This pro-debt attitude finds broad agreement among corporate economists, academics, think tank analysts, and private forecasters alike, and not just in the United States.

Japan, with debt twice the size of its economy, has had no trouble issuing more. While Japan’s situation is unique in some ways, even Europe’s more debt-wary nations may be opening to the idea that there are good reasons to borrow, particularly to meet emerging commitments to reduce reliance on carbon-based fuels, said Jean Pisani-Ferry, a senior fellow at Bruegel, a European think tank.

Fighting climate change “may be an excuse for fiscal action” in countries that would be wary of spending just to boost short-term consumption, he said.

The shift in tone on government debt comes as Europe is facing a possible recession, China’s economy has ebbed, and concern is rising about a possible US slowdown. An ongoing US-China trade war, meanwhile, may lead to a long and costly adjustment to a less globalized system.

The consensus that major world governments can borrow more is driven by a simple fact: over a period of time when the United States was running up a trillion dollar deficit, the Fed was tightening policy and the US economy was growing faster than expected, interest rates on US Treasury bonds remained low – and even notched some new records.

That has led to a broader rethink about how much debt countries like the United States can safely take on, particularly now that long-term trends such as population aging are thought to be a permanent anchor on interest rates. Since older people save more and are more averse to debt, the argument goes, the supply of global savings will rise and demand for credit will drop, thus lowering the cost of borrowing.
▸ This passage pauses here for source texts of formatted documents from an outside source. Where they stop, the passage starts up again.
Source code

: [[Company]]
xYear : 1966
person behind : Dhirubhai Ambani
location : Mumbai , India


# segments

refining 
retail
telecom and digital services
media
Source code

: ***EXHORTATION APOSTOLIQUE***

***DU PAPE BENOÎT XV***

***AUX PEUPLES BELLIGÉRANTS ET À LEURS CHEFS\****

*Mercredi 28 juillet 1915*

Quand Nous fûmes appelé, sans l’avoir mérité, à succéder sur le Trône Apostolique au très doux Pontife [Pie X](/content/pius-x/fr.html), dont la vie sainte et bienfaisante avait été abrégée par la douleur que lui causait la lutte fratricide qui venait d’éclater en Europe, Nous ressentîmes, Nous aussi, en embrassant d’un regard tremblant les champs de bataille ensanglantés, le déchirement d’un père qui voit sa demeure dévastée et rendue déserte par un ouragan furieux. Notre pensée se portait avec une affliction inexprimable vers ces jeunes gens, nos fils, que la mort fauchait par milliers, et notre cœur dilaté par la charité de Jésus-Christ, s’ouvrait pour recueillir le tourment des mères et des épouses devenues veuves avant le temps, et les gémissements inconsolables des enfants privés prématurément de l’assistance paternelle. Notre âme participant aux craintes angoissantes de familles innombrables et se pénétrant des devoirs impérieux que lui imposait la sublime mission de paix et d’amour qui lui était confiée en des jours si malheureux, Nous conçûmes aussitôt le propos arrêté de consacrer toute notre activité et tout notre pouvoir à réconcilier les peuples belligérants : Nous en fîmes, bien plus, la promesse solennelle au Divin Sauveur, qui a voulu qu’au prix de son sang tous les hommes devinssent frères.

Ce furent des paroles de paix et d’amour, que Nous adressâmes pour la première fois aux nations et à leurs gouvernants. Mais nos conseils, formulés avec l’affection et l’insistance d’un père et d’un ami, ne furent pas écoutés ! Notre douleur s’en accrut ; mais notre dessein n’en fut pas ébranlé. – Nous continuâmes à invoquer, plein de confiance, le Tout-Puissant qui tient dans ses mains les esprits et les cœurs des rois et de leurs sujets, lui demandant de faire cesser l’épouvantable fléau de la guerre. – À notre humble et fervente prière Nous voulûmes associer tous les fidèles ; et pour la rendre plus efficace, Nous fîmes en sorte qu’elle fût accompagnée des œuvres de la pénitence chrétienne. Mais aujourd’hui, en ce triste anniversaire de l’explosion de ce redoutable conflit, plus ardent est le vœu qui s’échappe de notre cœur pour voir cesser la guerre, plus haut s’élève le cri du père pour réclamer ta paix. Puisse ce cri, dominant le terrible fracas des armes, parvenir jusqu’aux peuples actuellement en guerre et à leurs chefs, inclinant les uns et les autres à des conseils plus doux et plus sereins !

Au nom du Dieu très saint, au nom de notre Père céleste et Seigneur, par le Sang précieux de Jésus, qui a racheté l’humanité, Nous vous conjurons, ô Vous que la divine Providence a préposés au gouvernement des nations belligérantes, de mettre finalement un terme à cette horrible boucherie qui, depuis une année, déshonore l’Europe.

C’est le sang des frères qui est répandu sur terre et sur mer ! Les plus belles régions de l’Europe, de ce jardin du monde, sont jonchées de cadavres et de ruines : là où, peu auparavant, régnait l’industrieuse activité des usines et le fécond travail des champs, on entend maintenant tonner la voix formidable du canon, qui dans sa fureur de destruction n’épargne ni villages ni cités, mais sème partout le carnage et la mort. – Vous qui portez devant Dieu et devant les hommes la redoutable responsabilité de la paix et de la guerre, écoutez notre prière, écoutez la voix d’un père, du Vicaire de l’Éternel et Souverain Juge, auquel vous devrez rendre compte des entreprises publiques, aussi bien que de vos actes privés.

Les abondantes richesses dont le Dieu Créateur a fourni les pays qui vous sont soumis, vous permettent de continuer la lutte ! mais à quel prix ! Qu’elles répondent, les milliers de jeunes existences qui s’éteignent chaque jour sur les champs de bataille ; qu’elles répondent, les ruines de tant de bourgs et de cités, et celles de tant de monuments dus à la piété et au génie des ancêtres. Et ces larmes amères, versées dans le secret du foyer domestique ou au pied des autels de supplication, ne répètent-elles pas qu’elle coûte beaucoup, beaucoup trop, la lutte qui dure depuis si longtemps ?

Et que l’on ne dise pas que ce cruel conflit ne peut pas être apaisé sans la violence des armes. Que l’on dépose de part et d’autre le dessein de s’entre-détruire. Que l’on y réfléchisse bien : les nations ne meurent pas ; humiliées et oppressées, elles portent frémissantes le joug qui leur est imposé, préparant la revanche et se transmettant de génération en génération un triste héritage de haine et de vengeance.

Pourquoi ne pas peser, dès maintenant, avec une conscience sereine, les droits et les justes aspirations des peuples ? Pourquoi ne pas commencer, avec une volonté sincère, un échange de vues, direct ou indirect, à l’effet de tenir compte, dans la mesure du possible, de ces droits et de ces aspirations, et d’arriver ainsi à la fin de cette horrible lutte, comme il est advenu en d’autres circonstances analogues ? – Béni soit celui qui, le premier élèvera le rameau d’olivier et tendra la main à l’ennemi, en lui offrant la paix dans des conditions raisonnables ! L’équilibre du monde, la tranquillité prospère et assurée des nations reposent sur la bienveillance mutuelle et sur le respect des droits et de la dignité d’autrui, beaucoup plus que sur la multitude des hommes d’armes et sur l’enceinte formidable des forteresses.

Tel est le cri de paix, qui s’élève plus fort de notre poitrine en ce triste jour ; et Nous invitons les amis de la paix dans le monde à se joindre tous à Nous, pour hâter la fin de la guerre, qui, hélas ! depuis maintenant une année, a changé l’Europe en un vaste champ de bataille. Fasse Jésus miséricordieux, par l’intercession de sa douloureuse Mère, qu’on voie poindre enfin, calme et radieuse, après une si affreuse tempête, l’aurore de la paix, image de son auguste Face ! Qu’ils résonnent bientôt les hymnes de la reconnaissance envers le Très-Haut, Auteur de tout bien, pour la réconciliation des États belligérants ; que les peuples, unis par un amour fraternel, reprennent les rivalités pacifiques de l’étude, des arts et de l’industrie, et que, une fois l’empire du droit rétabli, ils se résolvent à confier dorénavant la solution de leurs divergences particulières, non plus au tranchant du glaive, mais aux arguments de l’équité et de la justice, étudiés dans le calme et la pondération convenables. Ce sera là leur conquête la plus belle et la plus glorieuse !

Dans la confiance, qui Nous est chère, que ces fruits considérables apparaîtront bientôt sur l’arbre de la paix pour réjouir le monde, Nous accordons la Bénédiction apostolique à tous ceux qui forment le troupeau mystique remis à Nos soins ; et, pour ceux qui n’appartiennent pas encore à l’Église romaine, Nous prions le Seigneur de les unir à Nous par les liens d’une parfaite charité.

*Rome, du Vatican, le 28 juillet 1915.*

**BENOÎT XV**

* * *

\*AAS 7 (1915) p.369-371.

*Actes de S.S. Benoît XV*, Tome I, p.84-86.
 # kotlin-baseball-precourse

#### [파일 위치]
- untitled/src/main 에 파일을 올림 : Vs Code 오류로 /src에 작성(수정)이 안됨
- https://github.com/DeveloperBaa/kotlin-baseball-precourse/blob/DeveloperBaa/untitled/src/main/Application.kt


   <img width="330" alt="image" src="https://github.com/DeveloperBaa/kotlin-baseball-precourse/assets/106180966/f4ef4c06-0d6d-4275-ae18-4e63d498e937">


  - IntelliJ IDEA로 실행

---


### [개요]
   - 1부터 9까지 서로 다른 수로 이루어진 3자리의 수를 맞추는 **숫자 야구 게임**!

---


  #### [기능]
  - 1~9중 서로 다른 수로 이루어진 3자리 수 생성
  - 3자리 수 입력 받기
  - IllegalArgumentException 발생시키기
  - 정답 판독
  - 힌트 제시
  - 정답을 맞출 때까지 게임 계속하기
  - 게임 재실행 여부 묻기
Couple that with tepid inflation – and the fact that trillions of dollars in central bank bondbuying in recent years failed to generate much of it – and there seems little reason to think the United States is facing any imminent “fiscal cliff.”

“This is the demographic point. We are going to be close to the zero lower bound (on interest rates) forever,” a fact which gives central banks less room to boost the economy through traditional rate cuts, but also gives more room for government to borrow, said Julia Coronado, a former Fed staffer and founder of Macropolicy Perspectives consultants.

US debt in relation to the size of the economy “is going up no matter what…You can see politically it is going to happen,” she said, with no strong constituency in either major party arguing for aggressive short-term spending control. When the United States saw its spotless credit rating downgraded amid a political impasse on the debt ceiling in 2011, and interest rates still fell, “a bunch of light bulbs went off in a bunch of politicians’ heads…It is like magic money.”